こいつら全員より、それこそ全員でかかってきても俺の方が強いのに、多分。いや、真面目に取り合うのがいけない。どうせ俺に関係のない話ばかり。適当に聞き流しておけばいいだろう。
つまらない議題、興味のない自慢話。使いもしないペンをくるくると回しながら聞き流す。早く終わらないだろうか。
「ええと、最後にですね、城の方から警告が来ていますのでご連絡しますね」
城からの警告。これは聞いておいた方が良さそうだ。他の適当な教師ではなく校長の話だし。何か気をつけるべきことがあるのなら、知らなかったでは済まない。
「最近王都の、特に王立の施設で管理用魔術に不正侵入される事件が多発しているようです。未だこの王都校には来ていませんが、不審な人物には気をつけてくださいね」
違法魔導具の次は不正侵入か。管理用魔術についてはよくわからないが、多分アレだ。

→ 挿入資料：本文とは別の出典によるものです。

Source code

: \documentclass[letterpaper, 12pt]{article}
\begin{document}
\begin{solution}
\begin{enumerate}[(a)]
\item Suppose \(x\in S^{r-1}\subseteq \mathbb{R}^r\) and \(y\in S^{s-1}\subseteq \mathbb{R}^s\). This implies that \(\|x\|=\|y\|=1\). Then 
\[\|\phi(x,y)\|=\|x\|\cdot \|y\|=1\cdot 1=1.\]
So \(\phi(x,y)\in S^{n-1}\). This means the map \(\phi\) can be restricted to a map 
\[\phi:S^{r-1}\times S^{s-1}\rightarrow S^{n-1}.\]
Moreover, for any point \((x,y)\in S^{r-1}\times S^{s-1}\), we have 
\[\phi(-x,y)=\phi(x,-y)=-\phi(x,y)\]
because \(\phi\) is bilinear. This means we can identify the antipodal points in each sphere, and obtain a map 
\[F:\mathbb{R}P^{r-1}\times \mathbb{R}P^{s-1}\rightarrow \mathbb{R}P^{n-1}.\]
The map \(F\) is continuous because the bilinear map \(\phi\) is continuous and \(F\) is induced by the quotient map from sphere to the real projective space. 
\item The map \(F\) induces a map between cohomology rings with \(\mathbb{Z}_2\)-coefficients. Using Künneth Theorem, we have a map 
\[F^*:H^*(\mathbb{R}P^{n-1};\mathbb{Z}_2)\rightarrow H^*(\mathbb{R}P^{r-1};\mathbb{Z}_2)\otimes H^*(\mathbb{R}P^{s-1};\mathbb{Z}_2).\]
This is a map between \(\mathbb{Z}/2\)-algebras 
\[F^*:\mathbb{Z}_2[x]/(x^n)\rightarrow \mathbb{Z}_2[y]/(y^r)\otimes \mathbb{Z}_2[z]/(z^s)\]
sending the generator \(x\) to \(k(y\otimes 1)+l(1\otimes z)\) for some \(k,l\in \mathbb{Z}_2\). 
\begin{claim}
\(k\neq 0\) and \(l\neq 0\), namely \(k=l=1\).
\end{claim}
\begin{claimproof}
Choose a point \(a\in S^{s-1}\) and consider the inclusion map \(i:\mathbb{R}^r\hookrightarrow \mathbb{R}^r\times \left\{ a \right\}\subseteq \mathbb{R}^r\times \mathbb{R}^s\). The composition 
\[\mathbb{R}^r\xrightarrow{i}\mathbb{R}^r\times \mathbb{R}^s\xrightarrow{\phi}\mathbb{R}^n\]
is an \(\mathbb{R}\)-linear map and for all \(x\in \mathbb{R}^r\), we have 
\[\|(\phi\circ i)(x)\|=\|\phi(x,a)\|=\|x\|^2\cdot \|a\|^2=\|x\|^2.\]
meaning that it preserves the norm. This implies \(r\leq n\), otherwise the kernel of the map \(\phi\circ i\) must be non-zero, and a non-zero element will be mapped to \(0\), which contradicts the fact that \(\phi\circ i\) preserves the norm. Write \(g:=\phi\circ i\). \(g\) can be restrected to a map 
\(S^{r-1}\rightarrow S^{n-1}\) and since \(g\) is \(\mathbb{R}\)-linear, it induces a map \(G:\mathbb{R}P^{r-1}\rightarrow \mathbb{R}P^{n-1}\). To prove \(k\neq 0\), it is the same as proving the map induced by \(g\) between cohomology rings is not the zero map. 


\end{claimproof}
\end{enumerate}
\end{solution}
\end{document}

城や大きな施設、あとは街灯なんかにも取り付けられている決められた動きをする魔術。今のところ大きな問題にはなっていないようだが、割と大きな問題なんじゃないだろうか。俺の方にも個人的に連絡が来るかもしれない。
「なあ、ドロシー先生はどう思います?」
「少々迂闊ですねぇ。とはいえなかなかに技術のある魔術師でしょう」
やはりそうか。詳しいことはわからないが、警備や侵入対策も十全なはず。そこにちょっかいをかけられるというのなら、相当の実力者ということになる。
この王都校にもそういう侵入されたらまずい領域もあるのだろうか。まああるか。確か演習場にも魔術が外に漏れないように、しっかりと防御はされている。
俺たちが安心して魔術をバカスカ撃てるのもそういうシステムがあるからだ。もしそれを滅茶苦茶にされたら。結構困りそうだ。他の面々がどう捉えているかは別として、俺は俺で警戒しておこう。
どうせ授業は一つ、研究室でもやるべきことは少ない。俺の方でも情報を集めつつ、可能であれば犯人の正体にも迫りたいところだ。毎度エルシやアーツの手を煩わせるわけにもいかないし、頑張らないと。
「あ、そういえば……」
バタバタしていてジェイムに会いに行くのを忘れていた。オルフォーズをあそこまで育てた技術、しっかり盗まないと。犯人の確保も大事だが、俺の今の本業は一応教師。もう少し頼れる先生になってやらないと教わり甲斐もないというものだろう。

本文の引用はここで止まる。